Directions for this task - Would you repeat each line below exactly, without the pictures?

Stored data entries -
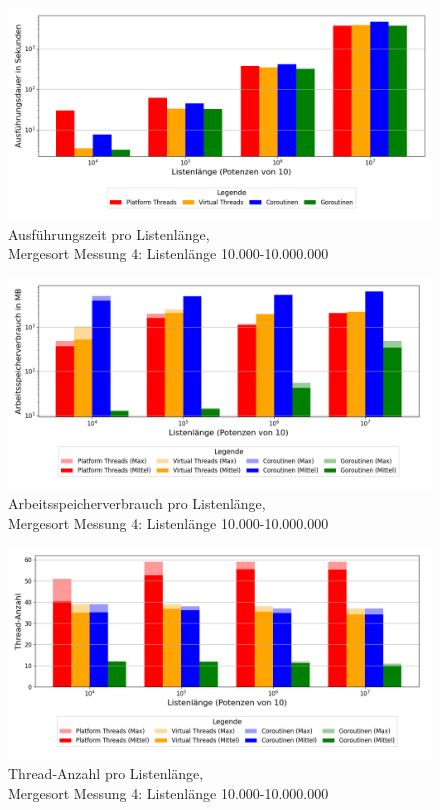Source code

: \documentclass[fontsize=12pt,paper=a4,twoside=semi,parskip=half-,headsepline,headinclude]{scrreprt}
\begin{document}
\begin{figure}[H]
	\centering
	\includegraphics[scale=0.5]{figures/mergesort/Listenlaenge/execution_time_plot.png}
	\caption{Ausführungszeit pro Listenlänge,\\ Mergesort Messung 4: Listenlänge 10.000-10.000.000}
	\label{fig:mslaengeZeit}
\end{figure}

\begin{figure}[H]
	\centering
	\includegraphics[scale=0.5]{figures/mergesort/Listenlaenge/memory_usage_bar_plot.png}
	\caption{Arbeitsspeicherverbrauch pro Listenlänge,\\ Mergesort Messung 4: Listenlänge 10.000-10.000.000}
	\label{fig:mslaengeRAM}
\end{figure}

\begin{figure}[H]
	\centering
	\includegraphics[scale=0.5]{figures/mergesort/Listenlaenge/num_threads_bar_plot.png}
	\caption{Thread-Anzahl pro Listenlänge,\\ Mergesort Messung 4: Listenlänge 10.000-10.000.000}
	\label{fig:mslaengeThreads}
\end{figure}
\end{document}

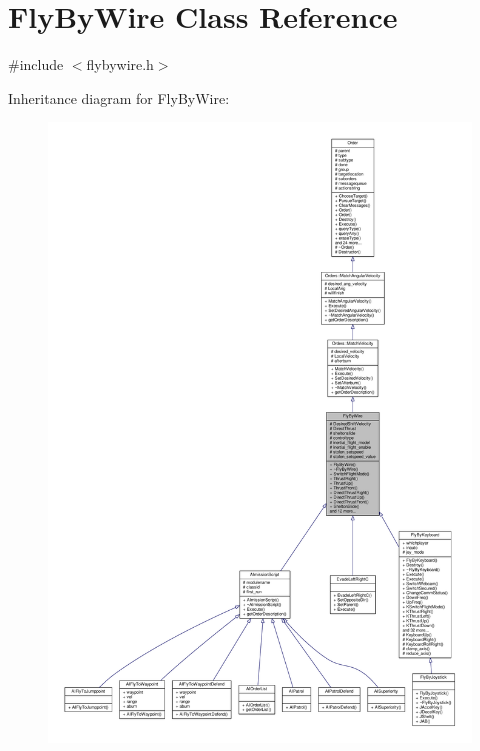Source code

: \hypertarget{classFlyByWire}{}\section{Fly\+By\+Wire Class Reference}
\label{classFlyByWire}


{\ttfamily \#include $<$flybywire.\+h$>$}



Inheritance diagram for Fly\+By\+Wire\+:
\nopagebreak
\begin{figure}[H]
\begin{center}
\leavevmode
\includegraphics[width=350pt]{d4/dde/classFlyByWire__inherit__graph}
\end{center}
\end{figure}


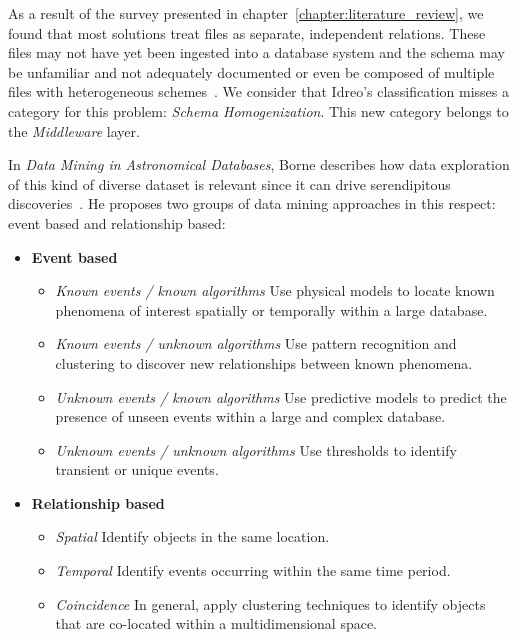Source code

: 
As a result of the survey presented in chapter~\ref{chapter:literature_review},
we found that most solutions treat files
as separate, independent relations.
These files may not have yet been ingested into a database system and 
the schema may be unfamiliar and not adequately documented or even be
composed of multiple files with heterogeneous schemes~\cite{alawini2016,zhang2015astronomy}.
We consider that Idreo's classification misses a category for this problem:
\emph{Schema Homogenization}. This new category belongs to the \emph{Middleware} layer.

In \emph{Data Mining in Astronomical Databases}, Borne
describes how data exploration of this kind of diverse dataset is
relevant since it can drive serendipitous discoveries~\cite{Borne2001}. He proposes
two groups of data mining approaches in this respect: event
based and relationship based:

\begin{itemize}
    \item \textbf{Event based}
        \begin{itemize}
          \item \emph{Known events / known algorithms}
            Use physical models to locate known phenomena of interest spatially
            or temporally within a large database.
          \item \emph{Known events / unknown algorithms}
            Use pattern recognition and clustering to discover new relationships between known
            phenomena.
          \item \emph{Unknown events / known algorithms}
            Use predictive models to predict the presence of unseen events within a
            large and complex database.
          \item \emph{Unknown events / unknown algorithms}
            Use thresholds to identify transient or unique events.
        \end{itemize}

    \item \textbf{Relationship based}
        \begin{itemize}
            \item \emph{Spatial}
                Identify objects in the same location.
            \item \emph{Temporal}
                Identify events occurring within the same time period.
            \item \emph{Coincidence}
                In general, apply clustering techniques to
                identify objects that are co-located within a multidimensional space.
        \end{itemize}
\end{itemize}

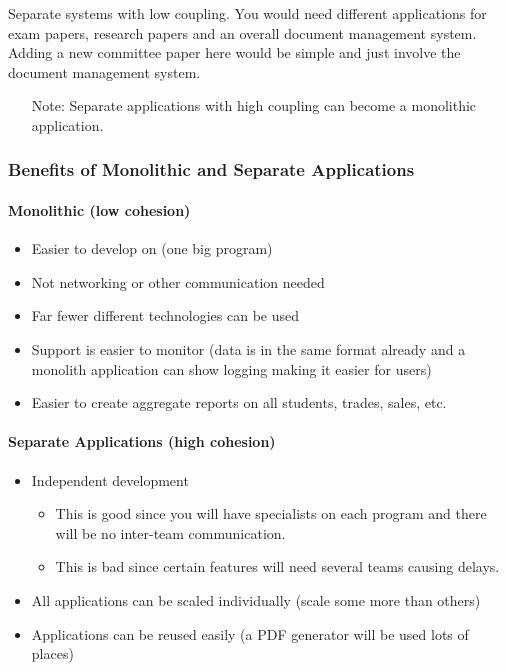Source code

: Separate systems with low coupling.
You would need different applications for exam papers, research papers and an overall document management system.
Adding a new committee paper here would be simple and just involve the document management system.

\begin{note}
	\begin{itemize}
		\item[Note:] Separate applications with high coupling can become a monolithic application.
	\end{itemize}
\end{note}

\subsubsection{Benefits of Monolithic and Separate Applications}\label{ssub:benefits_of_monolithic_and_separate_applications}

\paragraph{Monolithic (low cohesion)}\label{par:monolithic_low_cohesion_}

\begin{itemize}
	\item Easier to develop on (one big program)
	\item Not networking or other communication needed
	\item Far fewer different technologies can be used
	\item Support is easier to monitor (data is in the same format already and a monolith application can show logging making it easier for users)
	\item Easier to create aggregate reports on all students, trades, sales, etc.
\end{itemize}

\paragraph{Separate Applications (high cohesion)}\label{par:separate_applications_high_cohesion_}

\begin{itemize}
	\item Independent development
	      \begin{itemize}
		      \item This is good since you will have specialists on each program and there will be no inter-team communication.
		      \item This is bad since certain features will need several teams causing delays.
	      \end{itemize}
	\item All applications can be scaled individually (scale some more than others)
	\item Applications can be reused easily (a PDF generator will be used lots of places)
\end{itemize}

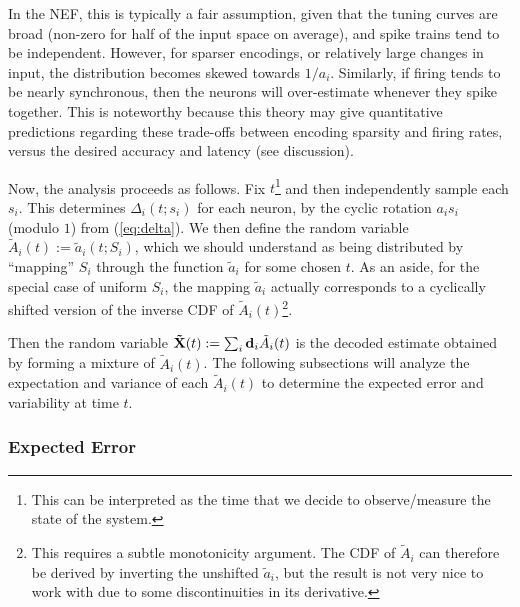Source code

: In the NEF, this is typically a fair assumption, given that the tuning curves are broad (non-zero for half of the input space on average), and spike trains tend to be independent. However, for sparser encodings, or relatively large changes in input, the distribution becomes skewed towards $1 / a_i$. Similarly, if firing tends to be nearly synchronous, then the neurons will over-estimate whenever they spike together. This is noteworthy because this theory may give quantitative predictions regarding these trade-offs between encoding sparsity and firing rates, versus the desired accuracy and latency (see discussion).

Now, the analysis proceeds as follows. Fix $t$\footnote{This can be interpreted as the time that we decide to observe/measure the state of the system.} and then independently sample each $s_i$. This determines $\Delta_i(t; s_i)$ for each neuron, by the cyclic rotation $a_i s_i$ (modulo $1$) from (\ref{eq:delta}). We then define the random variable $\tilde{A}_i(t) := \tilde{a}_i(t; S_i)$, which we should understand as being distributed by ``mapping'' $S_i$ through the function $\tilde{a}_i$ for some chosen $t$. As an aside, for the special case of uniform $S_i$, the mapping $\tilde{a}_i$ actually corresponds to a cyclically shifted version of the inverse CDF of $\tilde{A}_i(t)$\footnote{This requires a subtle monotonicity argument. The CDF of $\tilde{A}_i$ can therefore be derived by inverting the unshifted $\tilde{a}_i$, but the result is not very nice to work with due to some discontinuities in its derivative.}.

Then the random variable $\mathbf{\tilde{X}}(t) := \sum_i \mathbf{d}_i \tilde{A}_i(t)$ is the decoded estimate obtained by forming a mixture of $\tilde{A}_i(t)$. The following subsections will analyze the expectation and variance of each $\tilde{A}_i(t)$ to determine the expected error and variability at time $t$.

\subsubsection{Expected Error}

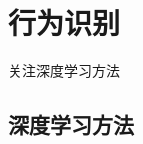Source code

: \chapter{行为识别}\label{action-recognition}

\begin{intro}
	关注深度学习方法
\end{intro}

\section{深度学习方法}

Reply to the task -
Source code

: \documentclass[fontsize=12pt,paper=a4,twoside=semi,parskip=half-,headsepline,headinclude]{scrreprt}
\begin{document}
\begin{figure}[H]
	\centering
	\includegraphics[scale=0.5]{figures/mergesort/Listenlaenge/execution_time_plot.png}
	\caption{Ausführungszeit pro Listenlänge,\\ Mergesort Messung 4: Listenlänge 10.000-10.000.000}
	\label{fig:mslaengeZeit}
\end{figure}

\begin{figure}[H]
	\centering
	\includegraphics[scale=0.5]{figures/mergesort/Listenlaenge/memory_usage_bar_plot.png}
	\caption{Arbeitsspeicherverbrauch pro Listenlänge,\\ Mergesort Messung 4: Listenlänge 10.000-10.000.000}
	\label{fig:mslaengeRAM}
\end{figure}

\begin{figure}[H]
	\centering
	\includegraphics[scale=0.5]{figures/mergesort/Listenlaenge/num_threads_bar_plot.png}
	\caption{Thread-Anzahl pro Listenlänge,\\ Mergesort Messung 4: Listenlänge 10.000-10.000.000}
	\label{fig:mslaengeThreads}
\end{figure}
\end{document}

Source code

: \hypertarget{classFlyByWire}{}\section{Fly\+By\+Wire Class Reference}
\label{classFlyByWire}


{\ttfamily \#include $<$flybywire.\+h$>$}



Inheritance diagram for Fly\+By\+Wire\+:
\nopagebreak
\begin{figure}[H]
\begin{center}
\leavevmode
\includegraphics[width=350pt]{d4/dde/classFlyByWire__inherit__graph}
\end{center}
\end{figure}


Source code

: 
As a result of the survey presented in chapter~\ref{chapter:literature_review},
we found that most solutions treat files
as separate, independent relations.
These files may not have yet been ingested into a database system and 
the schema may be unfamiliar and not adequately documented or even be
composed of multiple files with heterogeneous schemes~\cite{alawini2016,zhang2015astronomy}.
We consider that Idreo's classification misses a category for this problem:
\emph{Schema Homogenization}. This new category belongs to the \emph{Middleware} layer.

In \emph{Data Mining in Astronomical Databases}, Borne
describes how data exploration of this kind of diverse dataset is
relevant since it can drive serendipitous discoveries~\cite{Borne2001}. He proposes
two groups of data mining approaches in this respect: event
based and relationship based:

\begin{itemize}
    \item \textbf{Event based}
        \begin{itemize}
          \item \emph{Known events / known algorithms}
            Use physical models to locate known phenomena of interest spatially
            or temporally within a large database.
          \item \emph{Known events / unknown algorithms}
            Use pattern recognition and clustering to discover new relationships between known
            phenomena.
          \item \emph{Unknown events / known algorithms}
            Use predictive models to predict the presence of unseen events within a
            large and complex database.
          \item \emph{Unknown events / unknown algorithms}
            Use thresholds to identify transient or unique events.
        \end{itemize}

    \item \textbf{Relationship based}
        \begin{itemize}
            \item \emph{Spatial}
                Identify objects in the same location.
            \item \emph{Temporal}
                Identify events occurring within the same time period.
            \item \emph{Coincidence}
                In general, apply clustering techniques to
                identify objects that are co-located within a multidimensional space.
        \end{itemize}
\end{itemize}

Source code

: Separate systems with low coupling.
You would need different applications for exam papers, research papers and an overall document management system.
Adding a new committee paper here would be simple and just involve the document management system.

\begin{note}
	\begin{itemize}
		\item[Note:] Separate applications with high coupling can become a monolithic application.
	\end{itemize}
\end{note}

\subsubsection{Benefits of Monolithic and Separate Applications}\label{ssub:benefits_of_monolithic_and_separate_applications}

\paragraph{Monolithic (low cohesion)}\label{par:monolithic_low_cohesion_}

\begin{itemize}
	\item Easier to develop on (one big program)
	\item Not networking or other communication needed
	\item Far fewer different technologies can be used
	\item Support is easier to monitor (data is in the same format already and a monolith application can show logging making it easier for users)
	\item Easier to create aggregate reports on all students, trades, sales, etc.
\end{itemize}

\paragraph{Separate Applications (high cohesion)}\label{par:separate_applications_high_cohesion_}

\begin{itemize}
	\item Independent development
	      \begin{itemize}
		      \item This is good since you will have specialists on each program and there will be no inter-team communication.
		      \item This is bad since certain features will need several teams causing delays.
	      \end{itemize}
	\item All applications can be scaled individually (scale some more than others)
	\item Applications can be reused easily (a PDF generator will be used lots of places)
\end{itemize}

Source code

: In the NEF, this is typically a fair assumption, given that the tuning curves are broad (non-zero for half of the input space on average), and spike trains tend to be independent. However, for sparser encodings, or relatively large changes in input, the distribution becomes skewed towards $1 / a_i$. Similarly, if firing tends to be nearly synchronous, then the neurons will over-estimate whenever they spike together. This is noteworthy because this theory may give quantitative predictions regarding these trade-offs between encoding sparsity and firing rates, versus the desired accuracy and latency (see discussion).

Now, the analysis proceeds as follows. Fix $t$\footnote{This can be interpreted as the time that we decide to observe/measure the state of the system.} and then independently sample each $s_i$. This determines $\Delta_i(t; s_i)$ for each neuron, by the cyclic rotation $a_i s_i$ (modulo $1$) from (\ref{eq:delta}). We then define the random variable $\tilde{A}_i(t) := \tilde{a}_i(t; S_i)$, which we should understand as being distributed by ``mapping'' $S_i$ through the function $\tilde{a}_i$ for some chosen $t$. As an aside, for the special case of uniform $S_i$, the mapping $\tilde{a}_i$ actually corresponds to a cyclically shifted version of the inverse CDF of $\tilde{A}_i(t)$\footnote{This requires a subtle monotonicity argument. The CDF of $\tilde{A}_i$ can therefore be derived by inverting the unshifted $\tilde{a}_i$, but the result is not very nice to work with due to some discontinuities in its derivative.}.

Then the random variable $\mathbf{\tilde{X}}(t) := \sum_i \mathbf{d}_i \tilde{A}_i(t)$ is the decoded estimate obtained by forming a mixture of $\tilde{A}_i(t)$. The following subsections will analyze the expectation and variance of each $\tilde{A}_i(t)$ to determine the expected error and variability at time $t$.

\subsubsection{Expected Error}

Source code

: \chapter{行为识别}\label{action-recognition}

\begin{intro}
	关注深度学习方法
\end{intro}

\section{深度学习方法}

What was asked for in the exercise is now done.